Cybersecurity Client Alert

by Hedgeman Law Firm | Apr 12, 2025 | Business

Many nonprofits deal with sensitive data and personally identifiable information, making them targets to cyber-attacks. As a result, it is important that nonprofit organizations protect their systems, networks, and programs from digital attacks through the practice of cybersecurity. This alert contains general recommendations for identifying risks, creating a plan to protect against these risks, identifying and detecting breaches, and recovering after cyber-attacks. However, each organization should consider their unique vulnerabilities, sensitive data, and resources when making their own plan.

The first step in creating a cybersecure organization is to identify risk factors.

Consider what information your organization has access to that may be of value to hackers. This often includes personal identifying information (PII), which consists of names, emails, phone numbers, addresses, and other records that can be used to identify or trace an individual. Nonprofits often keep records of donors or members that are full of personal identifying information. If your organization collaborates with government agencies or other organizations, there may be mutual risk factors when files are shared, especially those which contain confidential or sensitive information pertaining to projects or financial records. This is a non-exhaustive list of examples. Take time to consider what may be at higher risk to your organization specifically.

Next, consider how your organization can protect against these risks.

At a baseline level, this should include training all volunteers and employees who have access to data to be conscious of the websites and links which they access, the way in which they use and store passwords, and the drives on which they store information. This training should also include education on cyberattack schemes including phishing, which exploit human error to hack into systems. The Federal Trade Commission (FTC) provides helpful guidelines regarding best practice for small businesses. These factors include using secured wireless network routers, providing multi-factor authentication for logins, and encrypting media with sensitive information. Additionally, have organizational policies in place regarding the collection, storage, and disposal of sensitive data. While hackers may seek to steal sensitive information, they may also work to deny authorized personnel access to the files and data which they need. The loss or inability to access files can slow organizational operations or result in the costly recovery of important information.

Next, make sure that your organization has systems in place to detect cyber-attacks.

Cybersecurity threats should be raised by security software that the organization has in place. However, members of the organization should also be trained to spot it. In your employee cyber-security training, make sure that members of the organization know signs that they should look out for, such as password resets or unusual login activity, unauthorized access, modifications or loss of data, etc. These suspicions should be communicated with other members of the organization, ideally to some pre-established point-person who handles security within the organization.
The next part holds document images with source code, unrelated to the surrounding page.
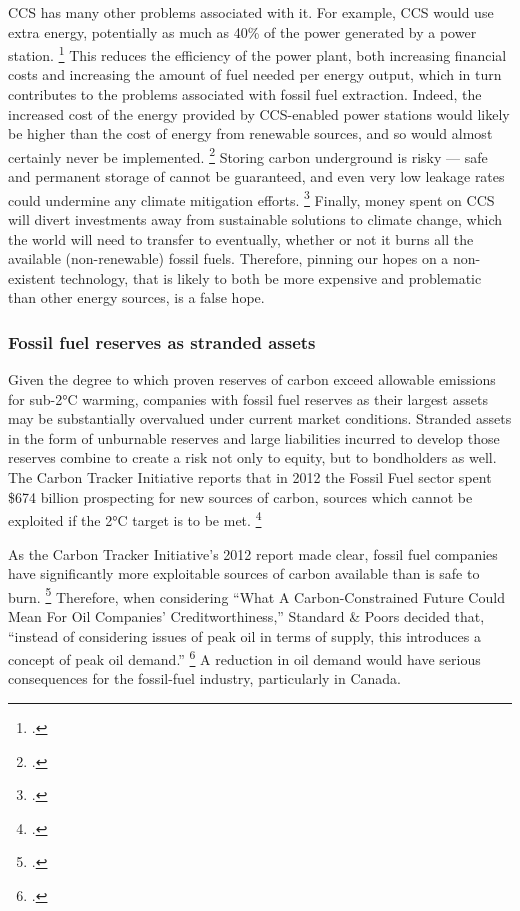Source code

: CCS has many other problems associated with it. For example, CCS would use extra energy, potentially as much as 40\% of the power generated by a power station. \footcite{GPCCS}
This reduces the efficiency of the power plant, both increasing financial costs and increasing the amount of fuel needed per energy output, which in turn contributes to the problems associated with fossil fuel extraction.
Indeed, the increased cost of the energy provided by CCS-enabled power stations would likely be higher than the cost of energy from renewable sources, and so would almost certainly never be implemented. \footcite{SmartPlanetCCS}
Storing carbon underground is risky --- safe and permanent storage of  cannot be guaranteed, and even very low leakage rates could undermine any climate mitigation efforts. \footcite{GPCCS}
Finally, money spent on CCS will divert investments away from sustainable solutions to climate change, which the world will need to transfer to eventually, whether or not it burns all the available (non-renewable) fossil fuels.
Therefore, pinning our hopes on a non-existent technology, that is likely to both be more expensive and problematic than other energy sources, is a false hope.



	\subsubsection {Fossil fuel reserves as stranded assets} 



Given the degree to which proven reserves of carbon exceed allowable emissions for sub-2°C warming, companies with fossil fuel reserves as their largest assets may be substantially overvalued under current market conditions. 
Stranded assets in the form of unburnable reserves and large liabilities incurred to develop those reserves combine to create a risk not only to equity, but to bondholders as well.
The Carbon Tracker Initiative reports that in 2012 the Fossil Fuel sector spent \$674 billion prospecting for new sources of carbon, sources which cannot be exploited if the 2°C target is to be met. \footcite{CTI2013}



As the Carbon Tracker Initiative's 2012 report made clear, fossil fuel companies have significantly more exploitable sources of carbon available than is safe to burn. \footcite{CTI2012}
Therefore, when considering ``What A Carbon-Constrained Future Could Mean For Oil Companies' Creditworthiness,'' Standard \& Poors decided that, ``instead of considering issues of peak oil in terms of supply, this introduces a concept of peak oil demand.'' \footcite{SandPConstrained}
A reduction in oil demand would have serious consequences for the fossil-fuel industry, particularly in Canada.



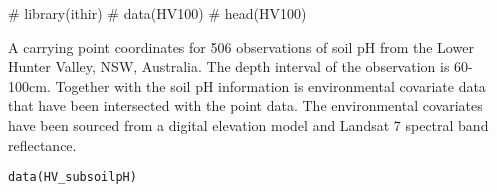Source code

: \documentclass[a4paper]{book}
\begin{document}
%
\begin{Examples}
\begin{ExampleCode}

# library(ithir)
# data(HV100)
# head(HV100)

\end{ExampleCode}
\end{Examples}
%
\begin{Description}
A  carrying point coordinates for 506 observations of soil pH from the Lower Hunter Valley, NSW, Australia. The depth interval of the observation is 60-100cm. Together with the soil pH information is environmental covariate data that have been intersected with the point data. The environmental covariates have been sourced from a digital elevation model and Landsat 7 spectral band reflectance.
\end{Description}
%
\begin{Usage}
\begin{verbatim}
data(HV_subsoilpH)
\end{verbatim}
\end{Usage}
%
\end{document}
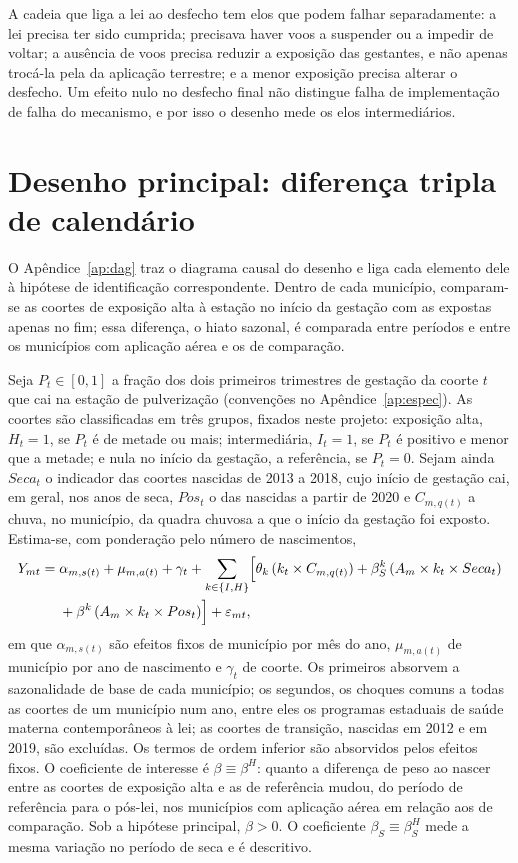 A cadeia que liga a lei ao desfecho tem elos que podem falhar separadamente: a
lei precisa ter sido cumprida; precisava haver voos a suspender ou a impedir
de voltar; a ausência de voos precisa reduzir a exposição das gestantes, e não
apenas trocá-la pela da aplicação terrestre; e a menor exposição precisa
alterar o desfecho. Um efeito nulo no desfecho final não distingue falha de implementação de
falha do mecanismo, e por isso o desenho mede os elos intermediários.

\section{Desenho principal: diferença tripla de calendário}
\label{sec:calendario}

O Apêndice~\ref{ap:dag} traz o diagrama causal do desenho e liga cada
elemento dele à hipótese de identificação correspondente. Dentro de cada município, comparam-se as coortes de
exposição alta à estação no início da gestação com as expostas apenas no fim;
essa diferença, o hiato sazonal, é comparada entre períodos e entre os
municípios com aplicação aérea e os de comparação.

Seja $P_t \in [0,1]$ a fração dos dois primeiros trimestres de gestação da
coorte $t$ que cai na estação de pulverização (convenções no
Apêndice~\ref{ap:espec}). As coortes são classificadas em
três grupos, fixados neste projeto: exposição alta, $H_t = 1$, se $P_t$ é de
metade ou mais; intermediária, $I_t = 1$, se $P_t$ é positivo e menor que a
metade; e nula no início da gestação, a referência, se $P_t = 0$. Sejam ainda
$Seca_t$ o indicador das coortes nascidas de 2013 a 2018, cujo início de
gestação cai, em geral, nos anos de seca, $Pos_t$ o das
nascidas a partir de 2020 e $C_{m,q(t)}$ a chuva, no município, da quadra
chuvosa a que o início da gestação foi exposto. Estima-se, com ponderação pelo número de nascimentos,
\begin{equation}
\begin{split}
  Y_{mt} ={}& \alpha_{m,s(t)} + \mu_{m,a(t)} + \gamma_t
   + \sum_{k \in \{I,H\}} \Bigl[\theta_k\,(k_t \times C_{m,q(t)})
   + \beta^k_S\,(A_m \times k_t \times Seca_t) \\
  & + \beta^k\,(A_m \times k_t \times Pos_t)\Bigr] + \varepsilon_{mt},
\end{split}
\label{eq:ddd}
\end{equation}
em que $\alpha_{m,s(t)}$ são efeitos fixos de município por mês do ano,
$\mu_{m,a(t)}$ de município por ano de nascimento e $\gamma_t$ de coorte. Os
primeiros absorvem a sazonalidade de base de cada município; os segundos, os
choques comuns a todas as coortes de um município num ano, entre eles os
programas estaduais de saúde materna contemporâneos à lei; as coortes de
transição, nascidas em 2012 e em 2019, são excluídas. Os termos de
ordem inferior são absorvidos pelos efeitos fixos. O coeficiente de
interesse é $\beta \equiv \beta^H$: quanto a diferença de peso ao nascer entre
as coortes de exposição alta e as de referência mudou, do período de
referência para o pós-lei, nos municípios com aplicação aérea em relação aos
de comparação. Sob a hipótese principal, $\beta > 0$. O coeficiente
$\beta_S \equiv \beta^H_S$ mede a mesma variação no período de seca e é
descritivo.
Finally, make sure that you have a recovery plan in place in the case of a breach of data.

In addition to investigating the breach, it is important to have steps in place for moving forward. Law enforcement/regulatory agencies should be contacted, as well as security services used by the organization. Consult with your attorney regarding the cybersecurity laws in your state, as it may be required to notify parties whose personal information was involved in the breach. It is important to have timely communication with employees at this time to help mitigate risks. Action will need to be taken depending on the nature of the cyber-attack. Once the breached system is secure against threats, efforts to recover data can begin. It is important to keep back-up files and save to them regularly in order to expedite recovery. Systems and documents that were not backed up will need to be rebuilt, which can be costly and time-consuming. Once the cause of the breach is found, update your organization’s cybersecurity plans as necessary to account for this vulnerability.

As previously stated, these practices will be different for each organization. However, it is important that every organization take the time to form a plan and prepare for these situations. Consult with an expert in cybersecurity and obtain legal advice to ensure that your organization is following best practice in this area.